What is a Neutron Star

Neutron stars are created when giant stars die in supernovas and their cores collapse, with the protons and electrons essentially melting into each other to form neutrons. Neutron stars are city-size (15-20 km in diameter) stellar objects with a mass about 1.4 times that of the sun.

What is the Density of a Neutron Star

A teaspoon of neutron star material would weigh about 10 million tons. The gravitational field is intense; the escape velocity is between 0.4 to 0.5 times (120,000-150,000 km/s) the speed of light!

Types of Neutron Star

Pulsar
A pulsar is a highly magnetized rotating neutron star that emits a beam of electromagnetic radiation. This radiation can be observed only when the beam of emission is pointing toward Earth, and is responsible for the pulsed appearance of emission.

Magnetar

A magnetar is neutron star that rotates so rapidly that due to dynamo effect it gets intense magnetic field, even stronger than pulsars. The field strength of a magnetar is one thousand trillion times stronger than Earth's and is so intense that it heats the surface to 10 million degrees Celsius.
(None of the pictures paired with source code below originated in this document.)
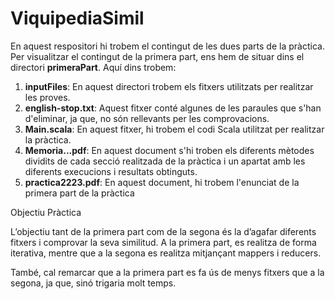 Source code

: # ViquipediaSimil

En aquest respositori hi trobem el contingut de les dues parts de la pràctica. Per visualitzar el contingut de la primera part, ens hem de situar dins el directori **primeraPart**. Aquí dins trobem:
<ol>
  <li><strong>inputFiles</strong>: En aquest directori trobem els fitxers utilitzats per realitzar les proves.</li>
  <li><strong>english-stop.txt</strong>: Aquest fitxer conté algunes de les paraules que s'han d'eliminar, ja que, no són rellevants per les comprovacions.</li>
  <li><strong>Main.scala</strong>: En aquest fitxer, hi trobem el codi Scala utilitzat per realitzar la pràctica.</li>
  <li><strong>Memoria...pdf</strong>: En aquest document s'hi troben els diferents mètodes dividits de cada secció realitzada de la pràctica i un apartat amb les diferents execucions i resultats obtinguts.</li>
  <li><strong>practica2223.pdf</strong>: En aquest document, hi trobem l'enunciat de la primera part de la pràctica</li>
</ol

## Objectiu Pràctica
L&rsquo;objectiu tant de la primera part com de la segona és la d&rsquo;agafar diferents fitxers i comprovar la seva similitud. A la primera part, es realitza de forma iterativa, mentre que a la segona es realitza mitjançant mappers i reducers. 

També, cal remarcar que a la primera part es fa ús de menys fitxers que a la segona, ja que, sinó trigaria molt temps.






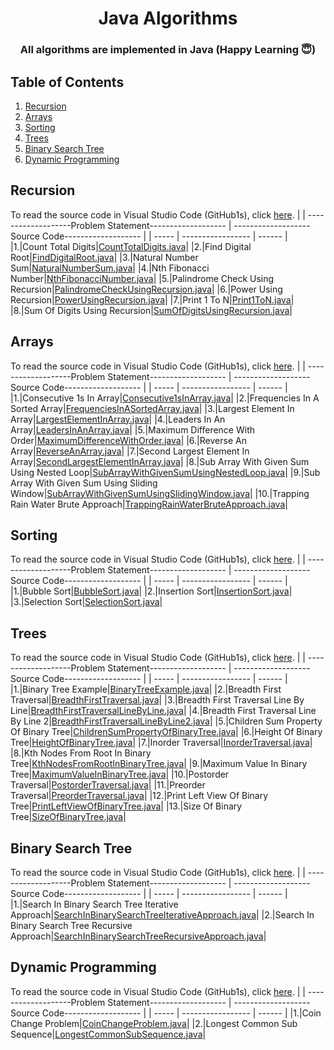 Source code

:<h1 align="center">
  Java Algorithms 
  <br>
</h1>

<h3 align="center">All algorithms are implemented in Java (Happy Learning 😇)</h3>

## Table of Contents ##
1. [Recursion](#Recursion)
2. [Arrays](#Arrays)
3. [Sorting](#Sorting)
4. [Trees](#Trees)
5. [Binary Search Tree](#Binary-Search-Tree)
6. [Dynamic Programming](#Dynamic-Programming)


## Recursion ##

To read the source code in Visual Studio Code (GitHub1s), click [here](https://github1s.com/pwnmahto/java-algorithms/blob/main/src/main/java/com/algorithms/recursion/CountTotalDigits.java).
|  | -------------------Problem Statement------------------- | -------------------Source Code------------------- |
| ----- | ----------------- | ------ |
|1.|Count Total Digits|[CountTotalDigits.java](https://github.com/pwnmahto/java-algorithms/blob/main/src/main/java/com/algorithms/recursion/CountTotalDigits.java)|
|2.|Find Digital Root|[FindDigitalRoot.java](https://github.com/pwnmahto/java-algorithms/blob/main/src/main/java/com/algorithms/recursion/FindDigitalRoot.java)|
|3.|Natural Number Sum|[NaturalNumberSum.java](https://github.com/pwnmahto/java-algorithms/blob/main/src/main/java/com/algorithms/recursion/NaturalNumberSum.java)|
|4.|Nth Fibonacci Number|[NthFibonacciNumber.java](https://github.com/pwnmahto/java-algorithms/blob/main/src/main/java/com/algorithms/recursion/NthFibonacciNumber.java)|
|5.|Palindrome Check Using Recursion|[PalindromeCheckUsingRecursion.java](https://github.com/pwnmahto/java-algorithms/blob/main/src/main/java/com/algorithms/recursion/PalindromeCheckUsingRecursion.java)|
|6.|Power Using Recursion|[PowerUsingRecursion.java](https://github.com/pwnmahto/java-algorithms/blob/main/src/main/java/com/algorithms/recursion/PowerUsingRecursion.java)|
|7.|Print 1 To N|[Print1ToN.java](https://github.com/pwnmahto/java-algorithms/blob/main/src/main/java/com/algorithms/recursion/Print1ToN.java)|
|8.|Sum Of Digits Using Recursion|[SumOfDigitsUsingRecursion.java](https://github.com/pwnmahto/java-algorithms/blob/main/src/main/java/com/algorithms/recursion/SumOfDigitsUsingRecursion.java)|

## Arrays ##

To read the source code in Visual Studio Code (GitHub1s), click [here](https://github1s.com/pwnmahto/java-algorithms/blob/main/src/main/java/com/algorithms/arrays/Consecutive1sInArray.java).
|  | -------------------Problem Statement------------------- | -------------------Source Code------------------- |
| ----- | ----------------- | ------ |
|1.|Consecutive 1s In Array|[Consecutive1sInArray.java](https://github.com/pwnmahto/java-algorithms/blob/main/src/main/java/com/algorithms/arrays/Consecutive1sInArray.java)|
|2.|Frequencies In A Sorted Array|[FrequenciesInASortedArray.java](https://github.com/pwnmahto/java-algorithms/blob/main/src/main/java/com/algorithms/arrays/FrequenciesInASortedArray.java)|
|3.|Largest Element In Array|[LargestElementInArray.java](https://github.com/pwnmahto/java-algorithms/blob/main/src/main/java/com/algorithms/arrays/LargestElementInArray.java)|
|4.|Leaders In An Array|[LeadersInAnArray.java](https://github.com/pwnmahto/java-algorithms/blob/main/src/main/java/com/algorithms/arrays/LeadersInAnArray.java)|
|5.|Maximum Difference With Order|[MaximumDifferenceWithOrder.java](https://github.com/pwnmahto/java-algorithms/blob/main/src/main/java/com/algorithms/arrays/MaximumDifferenceWithOrder.java)|
|6.|Reverse An Array|[ReverseAnArray.java](https://github.com/pwnmahto/java-algorithms/blob/main/src/main/java/com/algorithms/arrays/ReverseAnArray.java)|
|7.|Second Largest Element In Array|[SecondLargestElementInArray.java](https://github.com/pwnmahto/java-algorithms/blob/main/src/main/java/com/algorithms/arrays/SecondLargestElementInArray.java)|
|8.|Sub Array With Given Sum Using Nested Loop|[SubArrayWithGivenSumUsingNestedLoop.java](https://github.com/pwnmahto/java-algorithms/blob/main/src/main/java/com/algorithms/arrays/SubArrayWithGivenSumUsingNestedLoop.java)|
|9.|Sub Array With Given Sum Using Sliding Window|[SubArrayWithGivenSumUsingSlidingWindow.java](https://github.com/pwnmahto/java-algorithms/blob/main/src/main/java/com/algorithms/arrays/SubArrayWithGivenSumUsingSlidingWindow.java)|
|10.|Trapping Rain Water Brute Approach|[TrappingRainWaterBruteApproach.java](https://github.com/pwnmahto/java-algorithms/blob/main/src/main/java/com/algorithms/arrays/TrappingRainWaterBruteApproach.java)|

## Sorting ##

To read the source code in Visual Studio Code (GitHub1s), click [here](https://github1s.com/pwnmahto/java-algorithms/blob/main/src/main/java/com/algorithms/sorting/BubbleSort.java).
|  | -------------------Problem Statement------------------- | -------------------Source Code------------------- |
| ----- | ----------------- | ------ |
|1.|Bubble Sort|[BubbleSort.java](https://github.com/pwnmahto/java-algorithms/blob/main/src/main/java/com/algorithms/sorting/BubbleSort.java)|
|2.|Insertion Sort|[InsertionSort.java](https://github.com/pwnmahto/java-algorithms/blob/main/src/main/java/com/algorithms/sorting/InsertionSort.java)|
|3.|Selection Sort|[SelectionSort.java](https://github.com/pwnmahto/java-algorithms/blob/main/src/main/java/com/algorithms/sorting/SelectionSort.java)|

## Trees ##

To read the source code in Visual Studio Code (GitHub1s), click [here](https://github1s.com/pwnmahto/java-algorithms/blob/main/src/main/java/com/algorithms/trees/BinaryTreeExample.java).
|  | -------------------Problem Statement------------------- | -------------------Source Code------------------- |
| ----- | ----------------- | ------ |
|1.|Binary Tree Example|[BinaryTreeExample.java](https://github.com/pwnmahto/java-algorithms/blob/main/src/main/java/com/algorithms/trees/BinaryTreeExample.java)|
|2.|Breadth First Traversal|[BreadthFirstTraversal.java](https://github.com/pwnmahto/java-algorithms/blob/main/src/main/java/com/algorithms/trees/BreadthFirstTraversal.java)|
|3.|Breadth First Traversal Line By Line|[BreadthFirstTraversalLineByLine.java](https://github.com/pwnmahto/java-algorithms/blob/main/src/main/java/com/algorithms/trees/BreadthFirstTraversalLineByLine.java)|
|4.|Breadth First Traversal Line By Line 2|[BreadthFirstTraversalLineByLine2.java](https://github.com/pwnmahto/java-algorithms/blob/main/src/main/java/com/algorithms/trees/BreadthFirstTraversalLineByLine2.java)|
|5.|Children Sum Property Of Binary Tree|[ChildrenSumPropertyOfBinaryTree.java](https://github.com/pwnmahto/java-algorithms/blob/main/src/main/java/com/algorithms/trees/ChildrenSumPropertyOfBinaryTree.java)|
|6.|Height Of Binary Tree|[HeightOfBinaryTree.java](https://github.com/pwnmahto/java-algorithms/blob/main/src/main/java/com/algorithms/trees/HeightOfBinaryTree.java)|
|7.|Inorder Traversal|[InorderTraversal.java](https://github.com/pwnmahto/java-algorithms/blob/main/src/main/java/com/algorithms/trees/InorderTraversal.java)|
|8.|Kth Nodes From Root In Binary Tree|[KthNodesFromRootInBinaryTree.java](https://github.com/pwnmahto/java-algorithms/blob/main/src/main/java/com/algorithms/trees/KthNodesFromRootInBinaryTree.java)|
|9.|Maximum Value In Binary Tree|[MaximumValueInBinaryTree.java](https://github.com/pwnmahto/java-algorithms/blob/main/src/main/java/com/algorithms/trees/MaximumValueInBinaryTree.java)|
|10.|Postorder Traversal|[PostorderTraversal.java](https://github.com/pwnmahto/java-algorithms/blob/main/src/main/java/com/algorithms/trees/PostorderTraversal.java)|
|11.|Preorder Traversal|[PreorderTraversal.java](https://github.com/pwnmahto/java-algorithms/blob/main/src/main/java/com/algorithms/trees/PreorderTraversal.java)|
|12.|Print Left View Of Binary Tree|[PrintLeftViewOfBinaryTree.java](https://github.com/pwnmahto/java-algorithms/blob/main/src/main/java/com/algorithms/trees/PrintLeftViewOfBinaryTree.java)|
|13.|Size Of Binary Tree|[SizeOfBinaryTree.java](https://github.com/pwnmahto/java-algorithms/blob/main/src/main/java/com/algorithms/trees/SizeOfBinaryTree.java)|

## Binary Search Tree ##

To read the source code in Visual Studio Code (GitHub1s), click [here](https://github1s.com/pwnmahto/java-algorithms/blob/main/src/main/java/com/algorithms/binarysearchtree/SearchInBinarySearchTreeIterativeApproach.java).
|  | -------------------Problem Statement------------------- | -------------------Source Code------------------- |
| ----- | ----------------- | ------ |
|1.|Search In Binary Search Tree Iterative Approach|[SearchInBinarySearchTreeIterativeApproach.java](https://github.com/pwnmahto/java-algorithms/blob/main/src/main/java/com/algorithms/binarysearchtree/SearchInBinarySearchTreeIterativeApproach.java)|
|2.|Search In Binary Search Tree Recursive Approach|[SearchInBinarySearchTreeRecursiveApproach.java](https://github.com/pwnmahto/java-algorithms/blob/main/src/main/java/com/algorithms/binarysearchtree/SearchInBinarySearchTreeRecursiveApproach.java)|

## Dynamic Programming ##

To read the source code in Visual Studio Code (GitHub1s), click [here](https://github1s.com/pwnmahto/java-algorithms/blob/main/src/main/java/com/algorithms/dynamicprogramming/CoinChangeProblem.java).
|  | -------------------Problem Statement------------------- | -------------------Source Code------------------- |
| ----- | ----------------- | ------ |
|1.|Coin Change Problem|[CoinChangeProblem.java](https://github.com/pwnmahto/java-algorithms/blob/main/src/main/java/com/algorithms/dynamicprogramming/CoinChangeProblem.java)|
|2.|Longest Common Sub Sequence|[LongestCommonSubSequence.java](https://github.com/pwnmahto/java-algorithms/blob/main/src/main/java/com/algorithms/dynamicprogramming/LongestCommonSubSequence.java)|


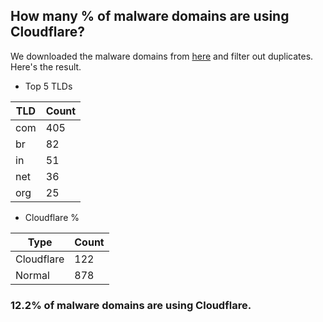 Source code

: ## How many % of malware domains are using Cloudflare?


We downloaded the malware domains from [here](https://urlhaus.abuse.ch) and filter out duplicates.
Here's the result.


[//]: # (start replacement)


- Top 5 TLDs

| TLD | Count |
| --- | --- |
| com | 405 |
| br | 82 |
| in | 51 |
| net | 36 |
| org | 25 |


- Cloudflare %

| Type | Count |
| --- | --- |
| Cloudflare | 122 |
| Normal | 878 |


### 12.2% of malware domains are using Cloudflare.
What Happens When Two Neutron Stars Collide?

One of two things happens when neutron stars collide: they merge together to form a new, larger neutron star, or they collapse into a black hole. When they collide they send intense gravitational waves in all directions. If they collapse into black hole they will emit intense gamma ray burst across galaxy.

How Do the Neutron Stars Die


A neutron star does not evolve. It just cools down by emitting radiation. Since neutron star are born very hot they will just get colder and colder and never die, you'll only get a cold neutron star. It is estimated neutron star could keep radiating 100+ billions year but since universe is so young we have never observed one cooled down.